A transgender woman I know said, “Maybe it confuses other people, but being my son’s mother and father at the same time makes perfect sense to me.” I warmed to her bluntness, but I wondered how her son felt. How would he introduce her to his friends? We are lacking the most basic tools, such as clear pronouns, to perform social functions like that one. Our approach to gender fluidity has been, up to now, a call for either condemnation or acceptance of the individual, and we have made progress toward tenderness in that regard that would have been unheard of only a decade ago. We have not, however, resolved the larger question of how this person will be accepted into society so that a son doesn’t have to explain how it is that this person who looks sort of like a man is his mother.

My late husband Terry was probably transgender. I say “probably” because he killed himself without revealing all the details to me. He was born in 1943 and when he was growing up, there was “no such thing” as a transgender person. My 86-year-old cousin told me, “I grew up in a small town in Kansas and we didn’t have any homosexuals.” In those days, there was “no such thing” as a homosexual either. Because of my closeness to Terry, I have a degree of understanding of the tension involved in having a person inside you who can never see the light of day. Keeping this person hidden under the threat of death, assault, or social exile is a daily, hourly struggle. Living in fear of discovery is exhausting. (See my memoir The Sweet Pain of Being Alive for that story).

I’ve been listening to the political talk about gender and trying to square it with life. One’s personal opinion about another person’s gender will not prevent or cause your own relative or friend from being transgender, or even you yourself. All condemnation will do is push that person into that place where the siren song of suicide lures them all the time.

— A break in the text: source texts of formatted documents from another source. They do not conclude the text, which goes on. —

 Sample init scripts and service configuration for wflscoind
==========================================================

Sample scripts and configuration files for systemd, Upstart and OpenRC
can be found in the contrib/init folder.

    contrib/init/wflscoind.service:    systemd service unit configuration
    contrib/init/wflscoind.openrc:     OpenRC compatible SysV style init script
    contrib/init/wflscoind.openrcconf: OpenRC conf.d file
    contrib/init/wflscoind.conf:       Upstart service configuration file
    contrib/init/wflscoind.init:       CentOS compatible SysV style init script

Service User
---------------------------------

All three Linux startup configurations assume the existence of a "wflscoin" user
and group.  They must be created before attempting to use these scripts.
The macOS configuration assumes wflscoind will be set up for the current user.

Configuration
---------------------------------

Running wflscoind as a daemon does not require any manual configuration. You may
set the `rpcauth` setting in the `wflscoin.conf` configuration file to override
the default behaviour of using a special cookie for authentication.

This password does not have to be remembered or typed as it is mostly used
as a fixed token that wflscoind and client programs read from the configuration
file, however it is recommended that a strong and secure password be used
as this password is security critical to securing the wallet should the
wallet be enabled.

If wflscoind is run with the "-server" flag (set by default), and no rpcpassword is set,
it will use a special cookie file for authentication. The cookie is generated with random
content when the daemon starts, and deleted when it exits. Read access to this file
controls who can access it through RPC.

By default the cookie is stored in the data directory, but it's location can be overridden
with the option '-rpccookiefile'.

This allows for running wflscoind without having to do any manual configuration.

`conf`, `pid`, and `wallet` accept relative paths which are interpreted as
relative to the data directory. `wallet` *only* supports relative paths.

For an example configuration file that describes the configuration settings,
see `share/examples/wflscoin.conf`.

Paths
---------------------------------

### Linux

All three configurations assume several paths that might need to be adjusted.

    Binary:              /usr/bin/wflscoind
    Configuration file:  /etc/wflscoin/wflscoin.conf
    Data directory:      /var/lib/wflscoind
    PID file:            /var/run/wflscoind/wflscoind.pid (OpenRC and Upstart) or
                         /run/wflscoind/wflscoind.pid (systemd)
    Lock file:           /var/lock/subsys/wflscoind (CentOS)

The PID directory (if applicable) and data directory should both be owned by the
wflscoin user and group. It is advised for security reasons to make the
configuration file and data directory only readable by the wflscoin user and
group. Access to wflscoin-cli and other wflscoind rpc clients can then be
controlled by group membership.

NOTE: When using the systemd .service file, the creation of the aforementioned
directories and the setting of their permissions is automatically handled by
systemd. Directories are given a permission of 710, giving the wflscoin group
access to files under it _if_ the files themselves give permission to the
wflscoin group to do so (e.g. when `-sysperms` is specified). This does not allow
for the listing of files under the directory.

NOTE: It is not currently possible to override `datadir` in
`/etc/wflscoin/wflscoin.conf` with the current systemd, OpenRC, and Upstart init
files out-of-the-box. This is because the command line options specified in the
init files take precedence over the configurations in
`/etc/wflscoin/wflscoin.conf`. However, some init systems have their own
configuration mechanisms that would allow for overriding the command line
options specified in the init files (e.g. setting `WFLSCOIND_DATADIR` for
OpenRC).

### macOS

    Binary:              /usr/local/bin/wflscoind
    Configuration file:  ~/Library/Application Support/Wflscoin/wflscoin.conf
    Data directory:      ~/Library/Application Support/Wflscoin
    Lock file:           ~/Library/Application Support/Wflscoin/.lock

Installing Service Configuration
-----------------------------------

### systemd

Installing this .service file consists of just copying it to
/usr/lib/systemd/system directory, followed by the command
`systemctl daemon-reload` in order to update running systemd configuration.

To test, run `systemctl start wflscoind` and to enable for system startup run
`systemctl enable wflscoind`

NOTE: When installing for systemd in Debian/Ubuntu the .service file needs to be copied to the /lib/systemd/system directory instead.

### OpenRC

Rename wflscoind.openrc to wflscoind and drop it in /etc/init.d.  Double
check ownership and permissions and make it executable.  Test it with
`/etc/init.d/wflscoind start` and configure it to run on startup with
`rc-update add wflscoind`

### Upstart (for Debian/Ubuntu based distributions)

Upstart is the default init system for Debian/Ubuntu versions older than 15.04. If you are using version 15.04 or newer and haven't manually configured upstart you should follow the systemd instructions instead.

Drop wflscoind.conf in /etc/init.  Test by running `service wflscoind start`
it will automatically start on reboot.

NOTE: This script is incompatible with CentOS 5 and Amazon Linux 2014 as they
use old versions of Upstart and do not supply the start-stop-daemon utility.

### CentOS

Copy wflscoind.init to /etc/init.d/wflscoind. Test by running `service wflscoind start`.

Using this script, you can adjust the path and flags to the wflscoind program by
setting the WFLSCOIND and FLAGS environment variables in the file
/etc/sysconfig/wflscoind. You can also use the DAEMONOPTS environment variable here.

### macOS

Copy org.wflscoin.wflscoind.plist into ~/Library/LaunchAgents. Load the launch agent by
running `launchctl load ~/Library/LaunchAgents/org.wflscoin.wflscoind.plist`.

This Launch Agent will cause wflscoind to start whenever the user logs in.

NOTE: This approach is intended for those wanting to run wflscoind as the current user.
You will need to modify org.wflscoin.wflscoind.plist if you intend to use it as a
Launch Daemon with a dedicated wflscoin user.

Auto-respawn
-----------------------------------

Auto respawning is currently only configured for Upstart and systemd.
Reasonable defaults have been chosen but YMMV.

Changing genders can be confusing, even alarming, to others. When Terry told me he liked wearing women’s clothes, I was confused. It was a big deal for me because I’m not sexually attracted to men wearing women’s clothes…and we were married. Part of the reason for my confusion was that, aside from laughing with Monte Python and Eddie Izzard, I had no sophisticated prism through which to understand this need to stray from one’s given gender. My first reaction to Terry in women’s clothes would have been laughter.

Christianity has hobbled our minds, though it’s more complex than we think. The pillars of Christianity are the female Mary and the male Jesus, though there are two other spirits in there, God and the Holy Ghost, which are thought of as male but sexless (a third gender), and Jesus was not a sexual being, at least not as presented in modern Christianity. “Asexual male” is an identity, too. I believe I know at least one man who fits that identity. He’s thought of as gay, but he told me, “I didn’t have any interest in that sort of thing.” I’ve thought him lucky at times, though couldn’t imagine a total lack of sexual attraction.

In America today, we generally recognize two sexes (male/female), three sexualities (gay/straight/bisexual), and two genders (male/female), but we can see with our own eyes that there is greater variety than that.

Here are some examples of the way other cultures and religions have defined gender/sex/sexuality. Better leave sexuality out of it—better not to enter people’s bedrooms. Heterosexual couples do horrifying things in their bedrooms but we give them a pass because they fit the sex/gender categories.

I’m not going to identify the religions and cultures where the concepts below were common because we have too many unconscious biases. Maybe we think of one culture as “primitive,” or “savage” or “infidels,” or too close to home.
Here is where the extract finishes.